Enfin, après 1953, comme éditorialiste et épistolier de l’Aurore, Romains s’est penché plus d’une fois sur les problèmes américains, en particulier sur ceux, parfois angoissants, que posaient les avatars des relations franco-américaines. Souvent, le ton de ces articles était critique, parfois même sévèrement réprobateur à l'endroit des U.S.A., mais ses observations étaient toujours celles d'un ami qui, au nom de l'amitié, s'estimait en droit de juger.
Il n'entre évidemment pas dans mon dessein d'examiner, ne fût-ce que brièvement, l'unanimisme comme psychologie de l'interpénétration des consciences, comme philosophie et mystique du « continu psychique », et comme morale du devoir de créer des unanimes et à en devenir la conscience. Cependant, au moment d'aborder la discussion de l'Amérique telle qu'elle se présente sous la plume de Romains, il me paraît indispensable de dresser très brièvement l'inventaire de ce que je désignerai par « les thèmes privilégiés de l'unanimisme — j'allais dire « les béatitudes unanimistes » — qui se retrouvent tout au long de l'oeuvre romainsienne, exercent sur l'auteur une attirance singulière, éveillent en lui des sentiments de profonde sympathie sinon d'affection, et sont devenus la matière même de l'exploration unanimiste du monde.
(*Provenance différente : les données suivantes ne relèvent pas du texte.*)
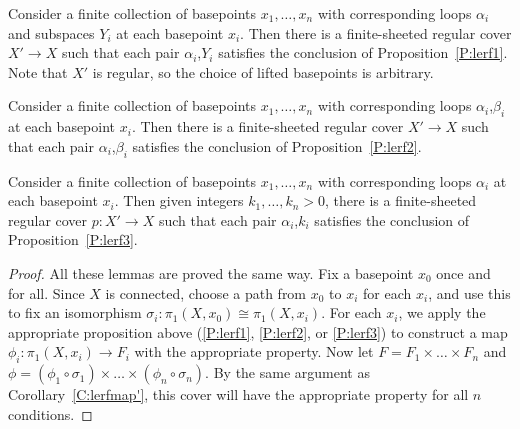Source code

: \begin{prop}\label{P:lerf1'}

Consider a finite collection of basepoints $x_1,\dots,x_n$ with corresponding
loops $\alpha_i$ and subspaces $Y_i$ at each basepoint $x_i$. Then there is
a finite-sheeted regular cover $X' \to X$ such that each pair $\alpha_i$,$Y_i$
satisfies the conclusion of Proposition~\ref{P:lerf1}. Note that $X'$ is
regular, so the choice of lifted basepoints is arbitrary.

\end{prop}

\begin{prop}\label{P:lerf2'}

Consider a finite collection of basepoints $x_1,\dots,x_n$ with corresponding
loops $\alpha_i$,$\beta_i$ at each basepoint $x_i$. Then there is
a finite-sheeted regular cover $X' \to X$ such that each pair
$\alpha_i$,$\beta_i$ satisfies the conclusion of Proposition~\ref{P:lerf2}.

\end{prop}

\begin{prop}\label{P:lerf3'}

Consider a finite collection of basepoints $x_1,\dots,x_n$ with corresponding
loops $\alpha_i$ at each basepoint $x_i$. Then given integers
$k_1,\dots,k_n>0$, there is a finite-sheeted regular cover $p \colon X' \to X$
such that each pair $\alpha_i$,$k_i$ satisfies the conclusion of
Proposition~\ref{P:lerf3}.

\end{prop}

\begin{proof}

All these lemmas are proved the same way. Fix a basepoint $x_0$ once and for
all.  Since $X$ is connected, choose a path from $x_0$ to $x_i$ for each $x_i$,
and use this to fix an isomorphism $\sigma_i \colon \pi_1(X,x_0) \cong
\pi_1(X,x_i)$.  For each $x_i$, we apply the appropriate proposition above
(\ref{P:lerf1}, \ref{P:lerf2}, or \ref{P:lerf3}) to construct a map $\phi_i
\colon \pi_1(X,x_i) \to F_i$ with the appropriate property. Now let $F = F_1
\times \dots \times F_n$ and $\phi = (\phi_1 \circ \sigma_1) \times \dots
\times (\phi_n \circ \sigma_n)$.  By the same argument as
Corollary~\ref{C:lerfmap'}, this cover will have the appropriate property for
all $n$ conditions.

\end{proof}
Ce sont 1°) la grande ville moderne et ses compléments naturels, la machine, les moyens de locomotion, le rail, l'automobile, l'avion, l'autoroute, les ponts, la production en grande série, couvres caractéristiques de l'homo faber du xxe siècle ; 2°) le groupe, éphémère ou durable, allant de sa plus simple expression, le couple d'amoureux, d'époux ou d'amis, à sa manifestation suprême, le « continu psychique », en passant par divers unanimes tels que l'attroupement, la foule, les masses, les armées et « le million d'hommes », les couches et classes sociales, les collectivités, la nation, l'Europe, l'Amérique ; 3°) l'individu, perçu non dans un isolement de monade, formant des « archipels de solitude » (17) mais dans ses rapports avec autrui, et exerçant son don de pénétrer les consciences individuelles et collectives.
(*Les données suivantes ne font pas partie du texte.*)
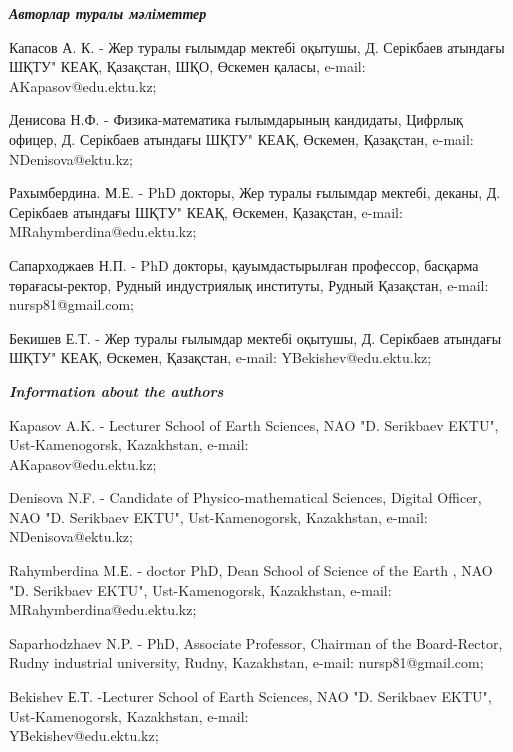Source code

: \begin{authorinfo}
\emph{{\bfseries Авторлар туралы мәліметтер}}

Капасов А. К. - Жер туралы ғылымдар мектебі оқытушы, Д. Серікбаев
атындағы ШҚТУ" КЕАҚ, Қазақстан, ШҚО, Өскемен қаласы, e-mail:
AKapasov@edu.ektu.kz;

Денисова Н.Ф. - Физика-математика ғылымдарының кандидаты, Цифрлық
офицер, Д. Серікбаев атындағы ШҚТУ" КЕАҚ, Өскемен, Қазақстан, e-mail:
NDenisova@ektu.kz;

Рахымбердина. М.Е. - PhD докторы, Жер туралы ғылымдар мектебі, деканы,
Д. Серікбаев атындағы ШҚТУ" КЕАҚ, Өскемен, Қазақстан, e-mail:
MRahymberdina@edu.ektu.kz;

Сапарходжаев Н.П. - PhD докторы, қауымдастырылған профессор, басқарма
төрағасы-ректор, Рудный индустриялық институты, Рудный Қазақстан, e-mail:
nursp81@gmail.com;

Бекишев Е.Т. - Жер туралы ғылымдар мектебі оқытушы, Д. Серікбаев
атындағы ШҚТУ" КЕАҚ, Өскемен, Қазақстан, e-mail:
YBekishev@edu.ektu.kz;

\emph{{\bfseries Information about the authors}}

Kapasov A.K. - Lecturer School of Earth Sciences, NAO "D. Serikbaev
EKTU", Ust-Kamenogorsk, Kazakhstan,
e-mail: \\AKapasov@edu.ektu.kz;

Denisova N.F. - Candidate of Physico-mathematical Sciences, Digital
Officer, NAO "D. Serikbaev EKTU", Ust-Kamenogorsk, Kazakhstan, e-mail:
NDenisova@ektu.kz;

Rahymberdina M.Е. - doctor PhD, Dean School of Science of the Earth ,
NAO "D. Serikbaev EKTU", Ust-Kamenogorsk, Kazakhstan,  e-mail:
MRahymberdina@edu.ektu.kz;

Saparhodzhaev N.P. - PhD, Associate Professor, Chairman of the
Board-Rector, Rudny industrial university, Rudny, Kazakhstan, e-mail:
nursp81@gmail.com;

Bekishev Е.Т. -Lecturer School of Earth Sciences, NAO "D. Serikbaev
EKTU", Ust-Kamenogorsk, Kazakhstan, e-mail: \\YBekishev@edu.ektu.kz;
\end{authorinfo}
Faut-il s'étonner si, en raison de ces attirances, Romains a contemplé avec intérêt et sympathie l'Amérique hautement industrialisée de son temps, pays de vastes espaces, grandes métropoles, édifices géants, foules immenses et innombrables machines et gadgets, et où souvent les thèmes privilégiés de l'unanimisme se présentaient à lui à l'état paroxystique ? Quoi de plus naturel qu'il ait cru découvrir aux U.S.A. le lieu d'élection d'une « croisade en direction du bonheur » (18), que l'image qu'il a tracée du Nouveau Monde soit fort souvent méliorative voire idéalisée, et que la plupart de ses critiques à l'adresse des Américains n'aient eu pour cible que ceux qui demeuraient réfractaires à l'appel des unanimes et refusaient ou étaient incapables de « communiquer » avec leurs prochains ?
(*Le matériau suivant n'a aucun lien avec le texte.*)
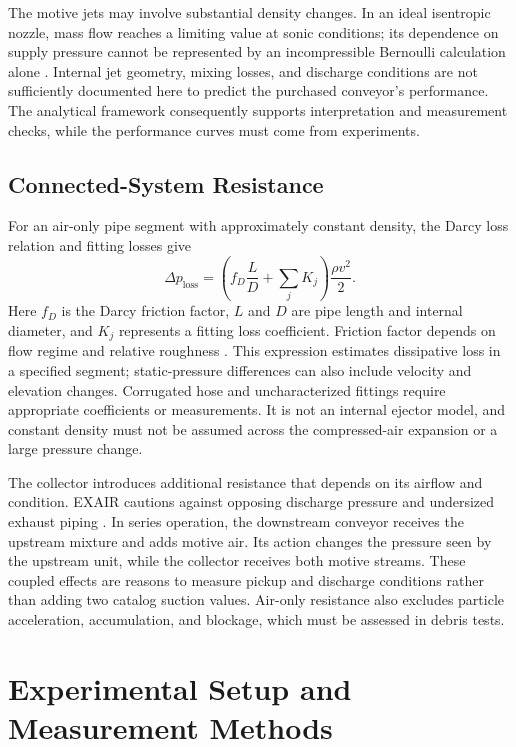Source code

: The motive jets may involve substantial density changes. In an ideal isentropic nozzle, mass flow reaches a limiting value at sonic conditions; its dependence on supply pressure cannot be represented by an incompressible Bernoulli calculation alone \citep{nasaMassFlowChoking}. Internal jet geometry, mixing losses, and discharge conditions are not sufficiently documented here to predict the purchased conveyor's performance. The analytical framework consequently supports interpretation and measurement checks, while the performance curves must come from experiments.

\subsection{Connected-System Resistance}
For an air-only pipe segment with approximately constant density, the Darcy loss relation and fitting losses give
\begin{equation}
 \Delta p_{\mathrm{loss}}=
 \left(f_D\frac{L}{D}+\sum_j K_j\right)\frac{\rho v^2}{2}.
 \label{eq:vacuum-line-loss}
\end{equation}
Here $f_D$ is the Darcy friction factor, $L$ and $D$ are pipe length and internal diameter, and $K_j$ represents a fitting loss coefficient. Friction factor depends on flow regime and relative roughness \citep{doe1992FluidFlow}. This expression estimates dissipative loss in a specified segment; static-pressure differences can also include velocity and elevation changes. Corrugated hose and uncharacterized fittings require appropriate coefficients or measurements. It is not an internal ejector model, and constant density must not be assumed across the compressed-air expansion or a large pressure change.

The collector introduces additional resistance that depends on its airflow and condition. EXAIR cautions against opposing discharge pressure and undersized exhaust piping \citep{evans2013LineVacBackPressure}. In series operation, the downstream conveyor receives the upstream mixture and adds motive air. Its action changes the pressure seen by the upstream unit, while the collector receives both motive streams. These coupled effects are reasons to measure pickup and discharge conditions rather than adding two catalog suction values. Air-only resistance also excludes particle acceleration, accumulation, and blockage, which must be assessed in debris tests.

\section{Experimental Setup and Measurement Methods}
\label{sec:vacuum-measurements}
Bien entendu, esquisser d'une manière tant soit peu complète l'œuvre américaniste de Romains dépasserait de loin les cadres de ma communication. Aussi me contenterai-je de n'en choisir que les aspects qui se prêtent le mieux à illustrer la persistance de l'optique unanimiste dans les trois domaines thématiques que je viens de signaler : la ville et la machine, les foules, l'individu. La ville et la machine d'abord.
Comme tant d'autres Européens de son temps et du nôtre, Romains commença son exploration de l'Amérique par New York. Or, pour le poète de l'« unanime-ville », ce premier abord fut stupéfiant. L'on se rappelle que sa première traversée avait eu lieu en 1924. C'est cinq ans plus tard, dans Quand le navire..., qu'il décrivit pour la première fois l'exaltation de la découverte de Manhattan :
« Le bateau contourne la presqu'île surchargée. Les buildings pivotent lentement, glissant l'un derrière l'autre... Un énorme commencement d'admiration s'empare de vous. On croit qu'on va se mettre à parler tout seul, à crier en claquant des mains, à jubiler. L'enthousiasme a monté d'un coup... On sent une immense énergie, mais qui foisonne, qui mousse, qui fait du volume. Il se multiplie avec fureur quelque chose de rudimentaire..., un morceau exemplaire d'irréalité américaine. » (19)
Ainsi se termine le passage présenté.